# You CAN change your brain



## HereIsEverywhere (Dec 22, 2008)

So after a try and a few DP/DR specific books, the outlook seemed bleak. One in particular seemed to say that even with the best expert in the field of DP/DR and cognitive therapy, the lives of the people involved only saw small improvements and slightly less DP/DR. HUH? Why even write a dang book then?

So I pretty much gave up... for a time thinking there was no hope. I know... silly right? Pretty much stopped thinking about it and just let the symptoms be what they were and went on to focus on other things. I was a psych major so that doesn't help things. I get obsessions, read about them, obsess more, and not just DP/DR but all sorts of disorders I think I or my friends and family may have.

Anyway on to the books. The first is "Train your Mind, Change Your Brain". Its basically all about the plasticity of the brain. For a long time there was this very dangerous belief that the brain was a fixed thing. It was hard wired, didn't change, you just had what you had. That has been proven completely false. The brain is capable of immense changes all throughout life by training.

You aren't born with the ability to play an instrument. You aren't born a soccer pro. You aren't born with an education. You have to train yourself. You have to practice. This idea of practice has hit almost every aspect of human life except mental health! (well, until recently that is) Of course, I mean in more western life. The Buddhists have known for hundreds of years that the mind does need mental training. The book is actually set in the context of yearly meetings with the Dali Lama and other Buddhists to share ideas and knowledge. It's a really great way of seeing both sides of this topic and making a complete picture.

That book however is very technical and I could see it being quite boring for someone that isn't into psych. This book however:

The Joy of Living: Unlocking the Secret and Science of Happiness by Eric Swanson and Yongey Rinpoche Mingyur

I highly recommend. It's the same theme, the combination of science and Buddhism but it comes from the Buddhist perspective. It's written in a much easier to understand language, and gives practical every day examples of how to actually put it to use (where as the other book just demonstrates the possibility, this book starts to lead you to the "how").

I'm sure the fact that its Buddhist will turn some folks off but you don't have to be Buddhist to appreciate the teachings.
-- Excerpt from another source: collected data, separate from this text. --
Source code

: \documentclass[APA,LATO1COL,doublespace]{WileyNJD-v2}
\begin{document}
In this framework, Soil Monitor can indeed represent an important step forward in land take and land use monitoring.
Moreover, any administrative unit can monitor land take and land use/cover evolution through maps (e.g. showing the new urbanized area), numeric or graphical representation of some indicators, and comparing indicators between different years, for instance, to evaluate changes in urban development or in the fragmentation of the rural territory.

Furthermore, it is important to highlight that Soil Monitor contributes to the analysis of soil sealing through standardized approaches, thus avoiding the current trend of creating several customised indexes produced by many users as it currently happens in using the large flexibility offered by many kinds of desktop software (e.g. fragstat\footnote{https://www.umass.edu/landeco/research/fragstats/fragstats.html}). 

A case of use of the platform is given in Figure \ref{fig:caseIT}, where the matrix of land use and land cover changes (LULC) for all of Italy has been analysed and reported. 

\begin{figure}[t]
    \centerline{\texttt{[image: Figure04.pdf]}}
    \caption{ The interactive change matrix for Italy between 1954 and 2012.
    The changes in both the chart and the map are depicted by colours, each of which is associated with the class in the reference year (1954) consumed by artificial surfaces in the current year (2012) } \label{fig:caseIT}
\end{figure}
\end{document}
It's more just about looking inside yourself for answers. I truly believe DP/DR can be completely cured without the help of drugs or therapy.
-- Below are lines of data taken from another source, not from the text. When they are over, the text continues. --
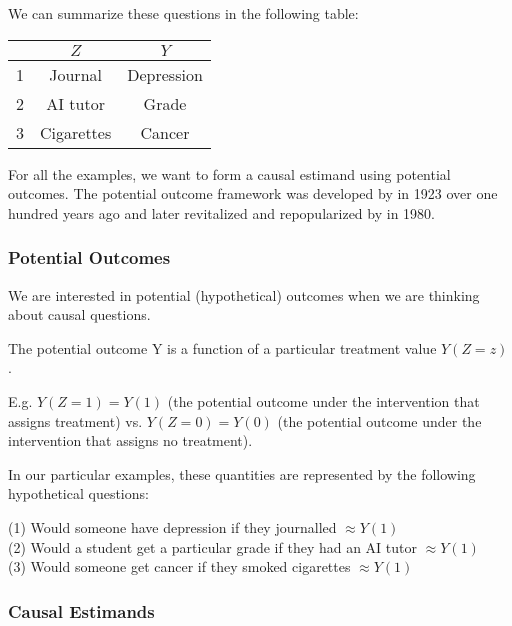 \documentclass[11pt]{elegantbook}
\begin{document}
We can summarize these questions in the following table: \par
\begin{center}
\begin{tabular}{ccc}
  \hline
  & \textbf{$Z$} & \textbf{$Y$} \\
  \hline
  1 & Journal & Depression \\
  \hline
  2 & AI tutor & Grade  \\
  \hline
  3 & Cigarettes & Cancer  \\
  \hline
\end{tabular}
\end{center}

For all the examples, we want to form a causal estimand using potential outcomes. The potential outcome framework was developed by \cite{neyman1923} in 1923 over one hundred years ago and later revitalized and repopularized by \cite{rubin1980} in 1980. 

\subsubsection{Potential Outcomes}

We are interested in potential (hypothetical) outcomes when we are thinking about causal questions.

\begin{definition}
    The potential outcome Y is a function of a particular treatment value $Y(Z=z)$.
\end{definition}

E.g. $Y(Z=1) = Y(1)$ (the potential outcome under the intervention that assigns treatment) vs. $Y(Z=0) = Y(0)$ (the potential outcome under the intervention that assigns no treatment).

In our particular examples, these quantities are represented by the following hypothetical questions: \par

(1) Would someone have depression if they journalled $\approx Y(1)$ \\
(2) Would a  student get a particular grade if they had an AI tutor $\approx Y(1)$ \\
(3) Would someone get cancer if they smoked cigarettes $\approx Y(1)$

\subsubsection{Causal Estimands}
\end{document}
So I'll end this on a quote from the book I quite liked:

"The mind in many ways is like the ocean. The 'color' changes from day to day or moment to moment, reflecting the thoughts, emotions, and so on passing 'overhead,' so to speak. But the mind itself, like the ocean, never changes. It's always clean and clear, no matter what it's reflecting."

Fear, anxiety, anger, all emotions are just a passing feeling and when they are not there, we still, always have our minds which are clear, clean, and at rest. So the next time you feel something that bothers you... just watch it as an outside observer and think... hmm. Interesting. This will pass and is completely normal. Think of how are lives would be if with every storm we got so scared, confused as to why it was there, afraid of when the next one would hit! We would never go outside! Well its the same in our minds. Storms are not impressive. They are just life. But unlike the weather, with practice, we can calm the storms of our minds.


----------



## fieldsmatt31 (Dec 16, 2009)

good post. absolutely. people often enough mistake "mental illness" and "depersonalization". you mentioned buddhist philosophies and ideas. the buddha strives to be more "awakened" or "enlightened" ewww, or more aware. every human developes an ego, its inevitable, i mean sometimes it takes us to see what is false to see what is true. but anyways its natural for humans to become more aware, more awakened...thats just how evolution has always been. consciousness constantly "evolves" or becomes more and more suited for survival. and the best way to become more suited for survival is to become more aware of your environement. you see that with single celled organisms when they "team up with" or share information with other cells so that the two can become more aware of their environment and thus better fit to survive..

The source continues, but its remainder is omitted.